[Problem details]: Among the entries below, one stretch runs from the line that contains "For merchants that" through the line that contains "##### Authentication". Repeat that stretch exactly, ends included, and only that.

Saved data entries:
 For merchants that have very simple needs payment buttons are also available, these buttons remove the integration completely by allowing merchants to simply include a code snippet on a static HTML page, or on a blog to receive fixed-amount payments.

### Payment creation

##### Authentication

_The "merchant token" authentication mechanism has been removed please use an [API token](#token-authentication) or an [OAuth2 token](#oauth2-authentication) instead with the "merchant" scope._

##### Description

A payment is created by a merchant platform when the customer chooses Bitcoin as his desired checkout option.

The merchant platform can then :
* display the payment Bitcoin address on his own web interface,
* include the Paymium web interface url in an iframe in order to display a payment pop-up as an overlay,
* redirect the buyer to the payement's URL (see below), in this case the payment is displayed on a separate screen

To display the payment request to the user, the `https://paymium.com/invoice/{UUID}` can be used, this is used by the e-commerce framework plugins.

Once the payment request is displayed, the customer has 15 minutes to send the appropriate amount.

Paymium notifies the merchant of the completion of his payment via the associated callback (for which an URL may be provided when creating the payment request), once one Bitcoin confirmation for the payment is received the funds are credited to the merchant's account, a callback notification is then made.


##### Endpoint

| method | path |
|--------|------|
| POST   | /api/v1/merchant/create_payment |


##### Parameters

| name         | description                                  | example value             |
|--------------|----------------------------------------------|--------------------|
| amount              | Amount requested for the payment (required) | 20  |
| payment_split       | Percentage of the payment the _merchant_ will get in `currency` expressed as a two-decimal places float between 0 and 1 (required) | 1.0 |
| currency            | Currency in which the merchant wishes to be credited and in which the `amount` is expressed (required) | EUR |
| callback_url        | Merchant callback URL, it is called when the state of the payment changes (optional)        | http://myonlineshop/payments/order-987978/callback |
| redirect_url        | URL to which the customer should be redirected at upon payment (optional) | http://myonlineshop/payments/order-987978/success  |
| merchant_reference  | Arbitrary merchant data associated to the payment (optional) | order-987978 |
==
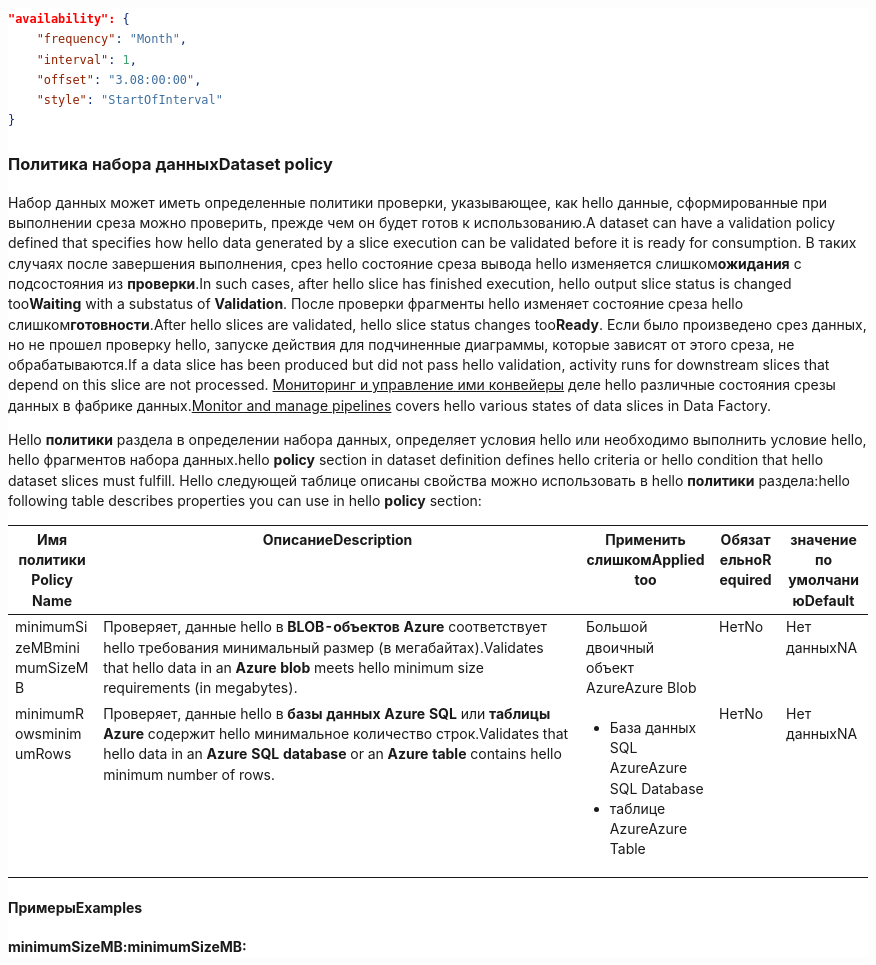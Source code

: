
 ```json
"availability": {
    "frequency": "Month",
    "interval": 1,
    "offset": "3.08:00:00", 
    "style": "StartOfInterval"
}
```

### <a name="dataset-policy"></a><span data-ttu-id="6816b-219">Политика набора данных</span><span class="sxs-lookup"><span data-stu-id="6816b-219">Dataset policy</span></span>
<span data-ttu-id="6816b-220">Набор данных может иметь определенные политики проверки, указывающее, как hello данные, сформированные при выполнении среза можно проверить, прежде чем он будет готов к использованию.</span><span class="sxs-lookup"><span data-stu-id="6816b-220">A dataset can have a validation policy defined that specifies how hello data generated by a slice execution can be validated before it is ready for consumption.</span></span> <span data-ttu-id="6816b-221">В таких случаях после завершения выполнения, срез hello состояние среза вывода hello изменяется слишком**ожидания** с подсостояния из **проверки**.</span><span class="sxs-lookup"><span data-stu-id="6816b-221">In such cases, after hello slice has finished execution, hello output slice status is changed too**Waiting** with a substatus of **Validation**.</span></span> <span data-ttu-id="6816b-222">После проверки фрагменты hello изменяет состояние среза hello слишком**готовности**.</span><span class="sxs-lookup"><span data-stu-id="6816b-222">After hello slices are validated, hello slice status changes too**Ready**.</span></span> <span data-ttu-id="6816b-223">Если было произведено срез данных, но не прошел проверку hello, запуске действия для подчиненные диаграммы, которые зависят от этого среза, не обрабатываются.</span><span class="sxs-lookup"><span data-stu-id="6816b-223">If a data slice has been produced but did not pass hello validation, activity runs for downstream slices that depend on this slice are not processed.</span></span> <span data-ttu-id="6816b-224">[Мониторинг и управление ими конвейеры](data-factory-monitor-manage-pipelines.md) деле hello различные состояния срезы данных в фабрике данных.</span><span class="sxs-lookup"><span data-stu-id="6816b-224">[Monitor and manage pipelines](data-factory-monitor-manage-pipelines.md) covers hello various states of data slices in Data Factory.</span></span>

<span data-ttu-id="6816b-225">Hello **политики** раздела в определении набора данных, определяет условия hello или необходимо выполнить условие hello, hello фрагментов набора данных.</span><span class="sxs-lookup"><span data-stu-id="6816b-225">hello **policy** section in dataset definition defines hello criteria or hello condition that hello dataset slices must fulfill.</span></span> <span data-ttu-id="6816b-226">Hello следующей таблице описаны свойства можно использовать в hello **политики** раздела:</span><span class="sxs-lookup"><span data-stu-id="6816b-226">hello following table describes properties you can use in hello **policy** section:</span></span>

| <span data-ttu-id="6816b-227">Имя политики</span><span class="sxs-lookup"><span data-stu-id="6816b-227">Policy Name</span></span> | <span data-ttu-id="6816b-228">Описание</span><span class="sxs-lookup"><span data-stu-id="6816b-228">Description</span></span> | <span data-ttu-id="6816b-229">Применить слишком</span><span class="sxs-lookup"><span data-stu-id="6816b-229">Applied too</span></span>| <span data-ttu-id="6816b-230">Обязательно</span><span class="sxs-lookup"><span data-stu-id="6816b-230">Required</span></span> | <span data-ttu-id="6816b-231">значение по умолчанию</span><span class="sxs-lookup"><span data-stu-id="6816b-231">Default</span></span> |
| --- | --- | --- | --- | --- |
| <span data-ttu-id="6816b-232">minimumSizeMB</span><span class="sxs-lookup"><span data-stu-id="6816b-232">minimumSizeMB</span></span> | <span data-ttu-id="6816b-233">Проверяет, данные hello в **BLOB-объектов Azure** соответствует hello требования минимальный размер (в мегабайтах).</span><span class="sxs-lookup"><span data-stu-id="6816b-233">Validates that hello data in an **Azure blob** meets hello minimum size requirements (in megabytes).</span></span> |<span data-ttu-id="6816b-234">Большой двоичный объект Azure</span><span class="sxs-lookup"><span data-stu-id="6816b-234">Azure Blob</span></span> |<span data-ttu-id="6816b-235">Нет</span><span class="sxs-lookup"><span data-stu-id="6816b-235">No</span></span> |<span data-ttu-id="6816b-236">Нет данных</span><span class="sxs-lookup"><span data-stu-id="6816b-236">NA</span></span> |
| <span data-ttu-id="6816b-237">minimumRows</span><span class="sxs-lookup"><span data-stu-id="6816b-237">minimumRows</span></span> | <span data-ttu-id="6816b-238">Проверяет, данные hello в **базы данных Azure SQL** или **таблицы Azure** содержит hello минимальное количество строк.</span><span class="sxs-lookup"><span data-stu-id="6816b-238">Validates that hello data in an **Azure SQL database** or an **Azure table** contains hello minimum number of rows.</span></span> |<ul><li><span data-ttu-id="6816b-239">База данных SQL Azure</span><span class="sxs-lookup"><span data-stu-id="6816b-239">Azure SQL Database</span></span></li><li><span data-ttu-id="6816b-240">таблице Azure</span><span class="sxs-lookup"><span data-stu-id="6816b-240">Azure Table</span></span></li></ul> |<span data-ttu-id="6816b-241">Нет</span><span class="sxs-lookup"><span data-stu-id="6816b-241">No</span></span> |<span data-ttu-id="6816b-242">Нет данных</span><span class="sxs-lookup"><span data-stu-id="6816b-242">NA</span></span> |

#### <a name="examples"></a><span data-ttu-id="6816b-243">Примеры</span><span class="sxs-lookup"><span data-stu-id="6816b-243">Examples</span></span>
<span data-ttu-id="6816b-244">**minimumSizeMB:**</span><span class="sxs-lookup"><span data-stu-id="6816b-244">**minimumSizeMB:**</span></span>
...
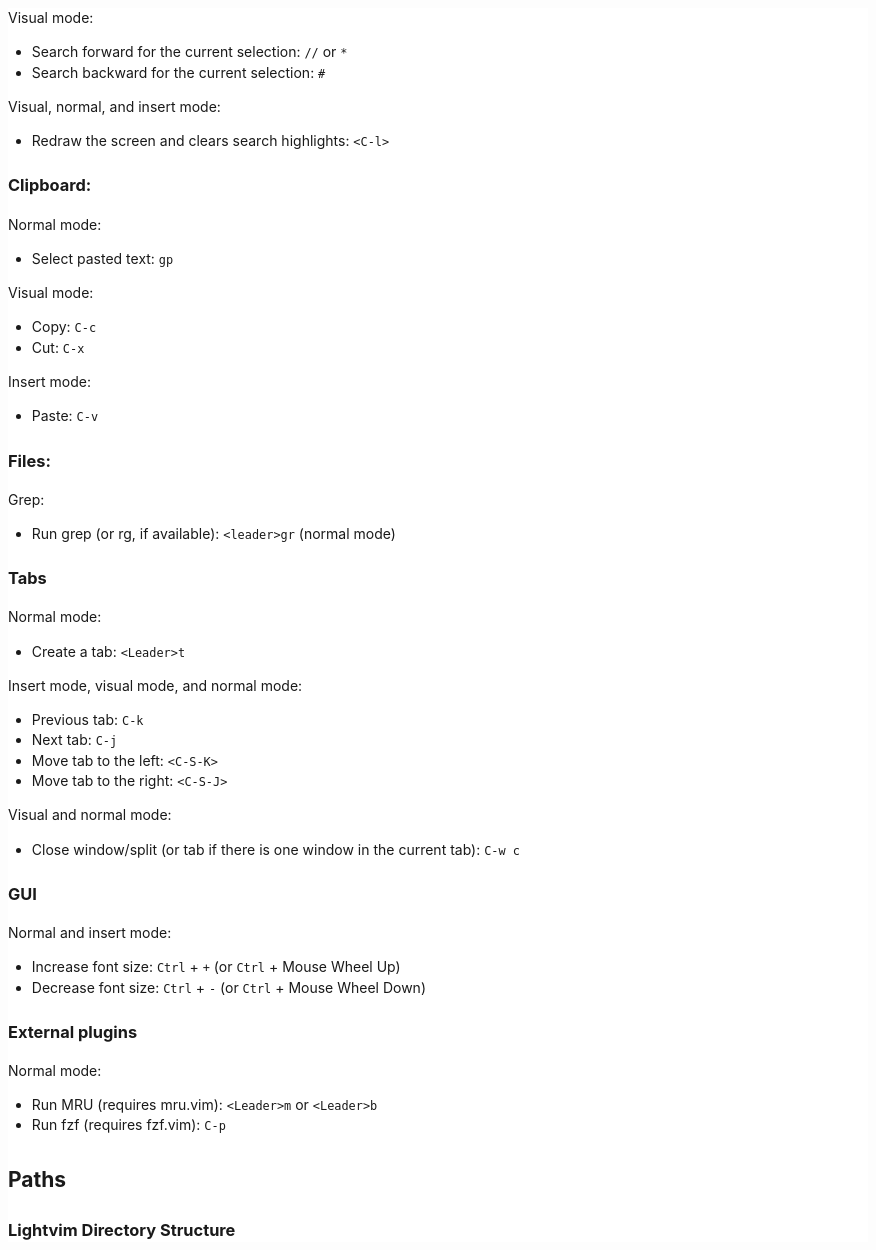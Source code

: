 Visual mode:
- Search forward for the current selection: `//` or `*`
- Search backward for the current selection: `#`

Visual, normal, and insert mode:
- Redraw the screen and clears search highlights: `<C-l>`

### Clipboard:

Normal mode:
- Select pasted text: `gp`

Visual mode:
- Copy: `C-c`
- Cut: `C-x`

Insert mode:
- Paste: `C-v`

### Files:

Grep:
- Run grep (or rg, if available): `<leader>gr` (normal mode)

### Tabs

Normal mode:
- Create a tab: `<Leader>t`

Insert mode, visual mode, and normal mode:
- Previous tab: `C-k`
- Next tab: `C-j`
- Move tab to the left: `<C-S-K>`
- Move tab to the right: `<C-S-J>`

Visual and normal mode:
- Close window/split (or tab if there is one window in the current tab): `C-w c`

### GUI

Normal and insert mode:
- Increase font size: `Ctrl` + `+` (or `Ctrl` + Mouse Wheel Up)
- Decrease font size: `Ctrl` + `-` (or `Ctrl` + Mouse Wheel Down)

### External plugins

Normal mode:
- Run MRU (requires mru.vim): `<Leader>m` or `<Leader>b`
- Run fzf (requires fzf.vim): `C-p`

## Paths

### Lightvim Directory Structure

[Solution]:
 For merchants that have very simple needs payment buttons are also available, these buttons remove the integration completely by allowing merchants to simply include a code snippet on a static HTML page, or on a blog to receive fixed-amount payments.

### Payment creation

##### Authentication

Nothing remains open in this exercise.